How do you find the vertex and intercepts for #f(x)=(x-1)^2-1#?

To find the vertex and intercepts of the function f(x) = (x - 1)^2 - 1, you can follow these steps:

1. Vertex: The vertex of a parabola in the form y = a(x - h)^2 + k is at the point (h, k). In this case, the function is f(x) = (x - 1)^2 - 1, which is in the form y = a(x - h)^2 + k with a = 1, h = 1, and k = -1. Therefore, the vertex is at (1, -1).

2. Intercepts:

   • y-intercept: To find the y-intercept, set x = 0 and solve for y: f(0) = (0 - 1)^2 - 1 = (-1)^2 - 1 = 1 - 1 = 0. So, the y-intercept is at (0, 0).
   • x-intercepts: To find the x-intercepts, set y = 0 and solve for x: 0 = (x - 1)^2 - 1.
     • First, add 1 to both sides to get (x - 1)^2 = 1.
     • Then, take the square root of both sides (remembering to consider both the positive and negative square roots): x - 1 = ±1.
     • Finally, solve for x: x = 1 ± 1. This gives two solutions, x = 2 and x = 0. Therefore, the x-intercepts are at (2, 0) and (0, 0).

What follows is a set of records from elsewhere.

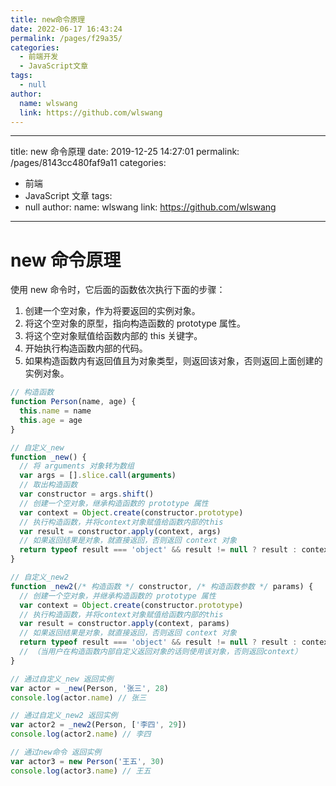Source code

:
 ```yaml
---
title: new命令原理
date: 2022-06-17 16:43:24
permalink: /pages/f29a35/
categories: 
  - 前端开发
  - JavaScript文章
tags: 
  - null
author: 
  name: wlswang
  link: https://github.com/wlswang
---
```

<!--
 * @Author: WangLiShuai
 * @Date: 2022-06-17 16:43:24
 * @LastEditTime: 2022-06-17 23:10:08
 * @FilePath: \wls-vdoing-blog\docs\01.前端开发\25.JavaScript文章\02.new命令原理.md
 * @Description:
-->

---

title: new 命令原理
date: 2019-12-25 14:27:01
permalink: /pages/8143cc480faf9a11
categories:

- 前端
- JavaScript 文章
  tags:
- null
  author:
  name: wlswang
  link: https://github.com/wlswang

---

# new 命令原理

使用 new 命令时，它后面的函数依次执行下面的步骤：

1. 创建一个空对象，作为将要返回的实例对象。
2. 将这个空对象的原型，指向构造函数的 prototype 属性。
3. 将这个空对象赋值给函数内部的 this 关键字。
4. 开始执行构造函数内部的代码。
5. 如果构造函数内有返回值且为对象类型，则返回该对象，否则返回上面创建的实例对象。

<!-- more -->

```js
// 构造函数
function Person(name, age) {
  this.name = name
  this.age = age
}

// 自定义_new
function _new() {
  // 将 arguments 对象转为数组
  var args = [].slice.call(arguments)
  // 取出构造函数
  var constructor = args.shift()
  // 创建一个空对象，继承构造函数的 prototype 属性
  var context = Object.create(constructor.prototype)
  // 执行构造函数，并将context对象赋值给函数内部的this
  var result = constructor.apply(context, args)
  // 如果返回结果是对象，就直接返回，否则返回 context 对象
  return typeof result === 'object' && result != null ? result : context
}

// 自定义_new2
function _new2(/* 构造函数 */ constructor, /* 构造函数参数 */ params) {
  // 创建一个空对象，并继承构造函数的 prototype 属性
  var context = Object.create(constructor.prototype)
  // 执行构造函数，并将context对象赋值给函数内部的this
  var result = constructor.apply(context, params)
  // 如果返回结果是对象，就直接返回，否则返回 context 对象
  return typeof result === 'object' && result != null ? result : context
  // （当用户在构造函数内部自定义返回对象的话则使用该对象，否则返回context）
}

// 通过自定义_new 返回实例
var actor = _new(Person, '张三', 28)
console.log(actor.name) // 张三

// 通过自定义_new2 返回实例
var actor2 = _new2(Person, ['李四', 29])
console.log(actor2.name) // 李四

// 通过new命令 返回实例
var actor3 = new Person('王五', 30)
console.log(actor3.name) // 王五
```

So, the vertex of the function is at (1, -1), the y-intercept is at (0, 0), and the x-intercepts are at (2, 0) and (0, 0).

The vertex of the function f(x) = (x - 1)^2 - 1 is (1, -1). To find the x-intercepts, set f(x) equal to zero and solve for x. To find the y-intercept, evaluate f(x) at x = 0.